* HOW TO COMPLETE THIS TASK *
Look in the material below for the line with "2. Lors de l'expérience, un" and the line with "1. **Principe du", then set down exactly those two lines and all lines between, nothing more.

* RECORDS SUPPLIED *
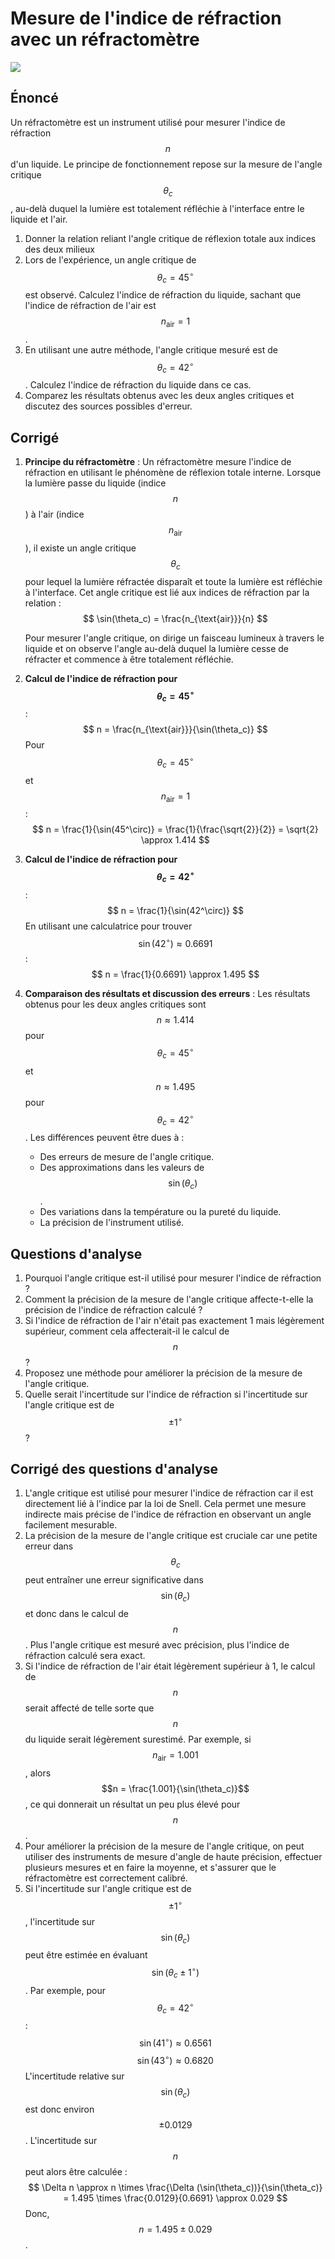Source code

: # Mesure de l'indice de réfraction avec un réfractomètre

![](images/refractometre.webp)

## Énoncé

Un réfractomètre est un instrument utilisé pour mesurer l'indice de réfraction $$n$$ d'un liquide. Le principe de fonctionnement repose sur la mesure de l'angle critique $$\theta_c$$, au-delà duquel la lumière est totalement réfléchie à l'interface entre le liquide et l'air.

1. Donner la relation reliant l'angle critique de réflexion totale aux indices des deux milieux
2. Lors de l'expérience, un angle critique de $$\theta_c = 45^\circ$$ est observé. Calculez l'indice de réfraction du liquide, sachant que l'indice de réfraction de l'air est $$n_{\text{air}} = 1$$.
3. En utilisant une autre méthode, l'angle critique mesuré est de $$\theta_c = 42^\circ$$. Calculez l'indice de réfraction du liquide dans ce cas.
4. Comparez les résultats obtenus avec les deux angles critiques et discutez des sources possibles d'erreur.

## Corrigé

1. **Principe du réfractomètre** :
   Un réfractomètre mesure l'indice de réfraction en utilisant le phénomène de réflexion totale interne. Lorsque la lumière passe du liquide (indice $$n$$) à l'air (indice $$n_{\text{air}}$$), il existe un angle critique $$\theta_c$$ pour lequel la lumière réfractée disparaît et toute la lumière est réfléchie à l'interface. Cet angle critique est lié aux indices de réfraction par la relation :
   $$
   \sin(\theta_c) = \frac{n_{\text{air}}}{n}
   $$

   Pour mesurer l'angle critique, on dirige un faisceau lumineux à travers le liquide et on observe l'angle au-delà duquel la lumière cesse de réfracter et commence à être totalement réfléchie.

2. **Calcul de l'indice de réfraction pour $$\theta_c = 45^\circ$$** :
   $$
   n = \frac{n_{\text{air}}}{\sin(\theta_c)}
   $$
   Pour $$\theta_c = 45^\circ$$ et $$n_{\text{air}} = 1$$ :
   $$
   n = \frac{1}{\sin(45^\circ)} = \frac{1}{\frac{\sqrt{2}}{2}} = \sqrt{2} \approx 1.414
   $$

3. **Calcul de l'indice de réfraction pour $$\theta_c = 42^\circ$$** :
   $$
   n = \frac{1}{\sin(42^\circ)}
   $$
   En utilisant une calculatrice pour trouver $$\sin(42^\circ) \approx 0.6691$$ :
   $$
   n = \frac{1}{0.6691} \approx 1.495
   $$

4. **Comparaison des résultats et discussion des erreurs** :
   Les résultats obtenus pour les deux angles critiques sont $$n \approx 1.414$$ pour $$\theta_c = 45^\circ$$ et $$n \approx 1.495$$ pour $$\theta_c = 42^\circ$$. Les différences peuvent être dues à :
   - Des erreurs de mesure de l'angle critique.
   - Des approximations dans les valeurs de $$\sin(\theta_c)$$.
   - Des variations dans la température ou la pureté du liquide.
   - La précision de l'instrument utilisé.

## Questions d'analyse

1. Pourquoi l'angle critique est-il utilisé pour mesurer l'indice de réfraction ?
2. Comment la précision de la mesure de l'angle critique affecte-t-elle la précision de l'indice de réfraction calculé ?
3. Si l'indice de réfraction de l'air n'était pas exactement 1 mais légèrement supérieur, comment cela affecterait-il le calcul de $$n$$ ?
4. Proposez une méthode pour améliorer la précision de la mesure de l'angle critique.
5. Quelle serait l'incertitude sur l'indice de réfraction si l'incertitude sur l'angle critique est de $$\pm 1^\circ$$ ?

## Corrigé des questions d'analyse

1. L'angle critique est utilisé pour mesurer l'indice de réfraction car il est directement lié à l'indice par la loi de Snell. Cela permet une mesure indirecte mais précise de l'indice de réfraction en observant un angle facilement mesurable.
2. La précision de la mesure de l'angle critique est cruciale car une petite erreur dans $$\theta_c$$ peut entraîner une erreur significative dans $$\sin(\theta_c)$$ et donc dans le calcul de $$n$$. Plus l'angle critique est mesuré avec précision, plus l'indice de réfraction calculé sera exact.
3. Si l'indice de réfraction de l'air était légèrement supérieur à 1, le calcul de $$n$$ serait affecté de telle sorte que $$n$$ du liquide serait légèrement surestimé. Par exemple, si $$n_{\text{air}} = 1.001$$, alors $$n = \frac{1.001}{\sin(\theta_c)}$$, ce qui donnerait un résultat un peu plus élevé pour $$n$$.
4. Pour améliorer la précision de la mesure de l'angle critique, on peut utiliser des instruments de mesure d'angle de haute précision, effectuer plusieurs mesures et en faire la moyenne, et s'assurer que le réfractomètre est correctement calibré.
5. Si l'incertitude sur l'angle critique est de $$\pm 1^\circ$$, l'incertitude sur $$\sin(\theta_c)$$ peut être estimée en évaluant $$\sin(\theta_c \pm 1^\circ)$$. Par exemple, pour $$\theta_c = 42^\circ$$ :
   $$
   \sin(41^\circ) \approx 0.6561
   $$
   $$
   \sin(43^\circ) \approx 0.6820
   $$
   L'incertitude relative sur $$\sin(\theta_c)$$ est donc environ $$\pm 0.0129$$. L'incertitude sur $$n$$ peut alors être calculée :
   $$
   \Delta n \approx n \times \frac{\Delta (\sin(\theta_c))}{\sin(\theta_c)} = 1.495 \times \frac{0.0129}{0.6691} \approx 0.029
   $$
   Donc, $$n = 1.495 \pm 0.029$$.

* TASK RESULT *
2. Lors de l'expérience, un angle critique de $$\theta_c = 45^\circ$$ est observé. Calculez l'indice de réfraction du liquide, sachant que l'indice de réfraction de l'air est $$n_{\text{air}} = 1$$.
3. En utilisant une autre méthode, l'angle critique mesuré est de $$\theta_c = 42^\circ$$. Calculez l'indice de réfraction du liquide dans ce cas.
4. Comparez les résultats obtenus avec les deux angles critiques et discutez des sources possibles d'erreur.

## Corrigé

1. **Principe du réfractomètre** :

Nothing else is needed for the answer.